- Location: Camrose County, Alberta
- Coordinates: 52°51′53″N 112°44′59″W﻿ / ﻿52.86472°N 112.74972°W
- Type: Lake
- Primary inflows: Battle River
- Primary outflows: Battle River
- Basin countries: Canada
- Max. length: 15.6 km (9.7 mi)
- Max. width: 0.9 km (0.56 mi)
- Surface area: 16.5 km^{2} (6.4 sq mi)
- Average depth: 2.2 m (7 ft 3 in)
- Max. depth: 3.7 m (12 ft)
- Water volume: 41,900,000 m^{3} (1.48×10^{9} cu ft)
- Residence time: 0.25 years
- Shore length^{1}: 41.2 km (25.6 mi)
- Surface elevation: 684.44 m (2,245.5 ft)
- Settlements: Tillicum Beach

= Driedmeat Lake (Alberta) =

Driedmeat Lake (also sometimes spelt Dried Meat Lake) is a long ribbon lake in Alberta; part of the Battle River system. Its northern end is located approximately 10 km south of the city of Camrose. The city draws its water supply from the lake. It was originally created by a glacial meltwater channel,
which carved the surrounding valley. In the valley and around it, Saskatoon berries, an ingredient of pemmican, grow and are endemic in the area.

==Origin==
Driedmeat Lake is in one of the glacial meltwater channels (the North Saskatchewan River follows another) formed when the 4000 km2 of Lake Edmonton, which existed for roughly 100 years at the end of the last ice age, breached its ice dam and drained within a few weeks. The entire meltwater channel starts east of Nisku, wandering southeast through minor depressions and the chain of Saunders Lake, Ord Lake, three small unnamed lakes, Coal Lake and Driedmeat Lake. Pipestone Creek flows through the southern end of Coal Lake, draining that lake into the Battle River, which then flows into the northern end of Driedmeat Lake, which then drains Driedmeat Lake through its southern end.

==History==
Before Europeans settled on the land, the Blackfoot tribe and Cree natives would use the area around the lake to camp and hunt. The resulting name of "Driedmeat" comes from the Cree word for drying Bison meat and making pemmican. A nearby hill was the origin of the lake's name, the hill's name itself is Driedmeat. Which is now disrupted by gravel extraction operations.
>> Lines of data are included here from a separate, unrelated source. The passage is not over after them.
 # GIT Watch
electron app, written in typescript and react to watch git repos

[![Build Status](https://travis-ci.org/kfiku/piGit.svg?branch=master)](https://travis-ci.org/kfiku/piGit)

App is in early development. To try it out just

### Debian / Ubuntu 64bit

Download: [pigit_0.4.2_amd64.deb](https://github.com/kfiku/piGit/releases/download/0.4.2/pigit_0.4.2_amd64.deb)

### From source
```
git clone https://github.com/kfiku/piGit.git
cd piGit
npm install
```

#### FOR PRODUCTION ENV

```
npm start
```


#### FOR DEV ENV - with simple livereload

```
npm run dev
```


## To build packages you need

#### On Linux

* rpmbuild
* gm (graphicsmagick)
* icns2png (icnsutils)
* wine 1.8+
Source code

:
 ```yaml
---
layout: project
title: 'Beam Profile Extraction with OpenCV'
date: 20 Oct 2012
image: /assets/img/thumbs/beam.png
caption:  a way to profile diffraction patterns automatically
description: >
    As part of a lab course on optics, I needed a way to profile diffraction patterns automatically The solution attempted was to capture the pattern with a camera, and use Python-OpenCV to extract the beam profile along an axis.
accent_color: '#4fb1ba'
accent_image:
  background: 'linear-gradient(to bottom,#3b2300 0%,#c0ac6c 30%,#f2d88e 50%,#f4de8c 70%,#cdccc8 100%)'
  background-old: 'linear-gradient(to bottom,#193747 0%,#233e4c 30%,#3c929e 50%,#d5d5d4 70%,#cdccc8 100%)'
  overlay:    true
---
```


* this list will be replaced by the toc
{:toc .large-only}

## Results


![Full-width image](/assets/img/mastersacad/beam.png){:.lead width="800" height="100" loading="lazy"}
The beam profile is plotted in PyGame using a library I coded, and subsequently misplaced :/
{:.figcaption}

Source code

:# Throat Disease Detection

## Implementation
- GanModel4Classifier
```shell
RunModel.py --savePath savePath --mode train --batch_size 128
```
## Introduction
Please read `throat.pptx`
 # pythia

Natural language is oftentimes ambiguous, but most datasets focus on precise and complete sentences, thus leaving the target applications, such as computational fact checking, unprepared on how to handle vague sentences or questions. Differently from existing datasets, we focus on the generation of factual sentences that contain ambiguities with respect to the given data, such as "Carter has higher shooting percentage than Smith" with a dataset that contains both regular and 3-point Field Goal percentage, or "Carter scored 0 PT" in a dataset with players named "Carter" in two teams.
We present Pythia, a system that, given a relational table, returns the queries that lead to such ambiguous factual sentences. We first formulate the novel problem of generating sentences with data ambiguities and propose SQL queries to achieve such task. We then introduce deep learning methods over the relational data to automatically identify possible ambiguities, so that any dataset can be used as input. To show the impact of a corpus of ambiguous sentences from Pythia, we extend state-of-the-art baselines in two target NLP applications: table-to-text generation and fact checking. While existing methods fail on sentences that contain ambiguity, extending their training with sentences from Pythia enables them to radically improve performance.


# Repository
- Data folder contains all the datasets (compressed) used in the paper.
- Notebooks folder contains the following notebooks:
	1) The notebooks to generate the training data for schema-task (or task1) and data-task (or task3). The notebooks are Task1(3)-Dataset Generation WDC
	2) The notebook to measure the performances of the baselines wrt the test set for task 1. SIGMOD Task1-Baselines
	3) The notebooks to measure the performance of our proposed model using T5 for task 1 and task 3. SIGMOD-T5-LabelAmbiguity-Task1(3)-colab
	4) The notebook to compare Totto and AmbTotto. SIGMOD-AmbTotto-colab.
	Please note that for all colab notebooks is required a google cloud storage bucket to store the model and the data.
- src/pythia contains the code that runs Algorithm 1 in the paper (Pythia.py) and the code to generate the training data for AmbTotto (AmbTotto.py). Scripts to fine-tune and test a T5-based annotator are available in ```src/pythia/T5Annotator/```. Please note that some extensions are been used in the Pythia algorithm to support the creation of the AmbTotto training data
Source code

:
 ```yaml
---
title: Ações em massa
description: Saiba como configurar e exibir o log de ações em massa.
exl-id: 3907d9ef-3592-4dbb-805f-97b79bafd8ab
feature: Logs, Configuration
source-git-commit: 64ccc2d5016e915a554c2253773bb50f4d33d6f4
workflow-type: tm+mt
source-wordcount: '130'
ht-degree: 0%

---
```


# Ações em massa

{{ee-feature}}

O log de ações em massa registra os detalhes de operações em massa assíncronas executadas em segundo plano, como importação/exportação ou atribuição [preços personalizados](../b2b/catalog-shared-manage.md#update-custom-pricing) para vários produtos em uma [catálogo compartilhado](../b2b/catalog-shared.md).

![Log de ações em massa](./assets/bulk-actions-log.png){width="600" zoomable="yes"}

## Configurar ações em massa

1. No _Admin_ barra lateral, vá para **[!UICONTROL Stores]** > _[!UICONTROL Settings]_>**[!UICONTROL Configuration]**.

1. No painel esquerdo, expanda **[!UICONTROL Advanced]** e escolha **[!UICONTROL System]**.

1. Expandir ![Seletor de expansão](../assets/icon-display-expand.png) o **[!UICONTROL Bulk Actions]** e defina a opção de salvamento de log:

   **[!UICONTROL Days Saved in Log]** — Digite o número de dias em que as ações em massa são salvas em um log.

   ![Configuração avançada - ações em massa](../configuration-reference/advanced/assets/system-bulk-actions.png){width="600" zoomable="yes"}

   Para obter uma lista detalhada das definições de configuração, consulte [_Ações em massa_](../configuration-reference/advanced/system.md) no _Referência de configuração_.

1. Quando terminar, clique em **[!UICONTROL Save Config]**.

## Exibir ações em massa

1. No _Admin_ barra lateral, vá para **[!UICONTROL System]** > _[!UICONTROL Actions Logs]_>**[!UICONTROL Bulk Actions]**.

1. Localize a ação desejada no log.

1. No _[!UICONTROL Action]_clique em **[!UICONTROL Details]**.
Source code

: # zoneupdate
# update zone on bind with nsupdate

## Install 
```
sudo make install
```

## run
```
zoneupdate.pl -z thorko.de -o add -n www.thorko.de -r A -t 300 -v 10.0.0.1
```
In 1885, Joseph Tyrrell described a Metis settlement of forty families along the Battle River four miles from Driedmeat lake. They lived in "substantial log houses." Their cultivation of crops allowed them to be self-sustaining. Crops included wheat, barley, oats, potatoes, turnips, and Indian corn. Live stock included horses, cattle and sheep; all healthy, Tyrrell observed.

==Natural history==

Driedmeat Lake is considered a highly eutrophic lake.

===Flora===

The most common aquatic plant of Driedmeat Lake is a blue-green algal bloom. Aquatic macrophytes are another notable feature of Driedmeat Lake, especially in the northern and southern thirds of the lake. Aquatic plants form mats on the surface and make it difficult for boats to travel.

Fourteen species of aquatic macrophytes were identified by Alberta Environment during a 1984 survey of Driedmeat Lake. The most abundant plants were pondweeds (Potamogeton richardsonii, P. vaginatus and P. pectinatus) and coontail (Ceratophyllum demersum).

===Fauna===
Driedmeat Lake provides important nesting habitat for waterfowl and is an important fall staging area for swans and Canada geese. Flocks of White Pelicans feed on the lake.

In 1939, the provincial government was petitioned to have the lake classified as a bird sanctuary (Gould 1939). The region is now a Restricted Wildlife Area, which means that hunting of waterfowl and upland game birds is not allowed within 0.8 km of the lake until 1 November each year. From November until the end of hunting season, hunting is permitted to encourage waterfowl to continue their migration.

Frank Farley published the Birds of the Battle River Region in 1932. He owned a farm located alongside Driedmeat Lake. He writes of his own sighting of birds on his property.

====Fish====
Driedmeat Lake is popular for angling for northern pike in summer and for ice-fishing in winter. Other species found in the lake include longnose dace, lake chub, emerald shiner, spottail shiner, white sucker and brook stickleback. Fish and Wildlife officials estimate that there are 46,800 ± 18,000 pike in the lake.

==Resources use==
Driedmeat Lake provides water for the city of Camrose. On a typical day, the people of Camrose use 5.5 million litres of water. In 2010, the level of the lake was raised just over half a meter. A new steel sheet piling weir was constructed directly upstream from the existing weir. The total cost of the project, including changes to the existing fishway, constructing of a new public access road and parking lot, was $1,178,431.15.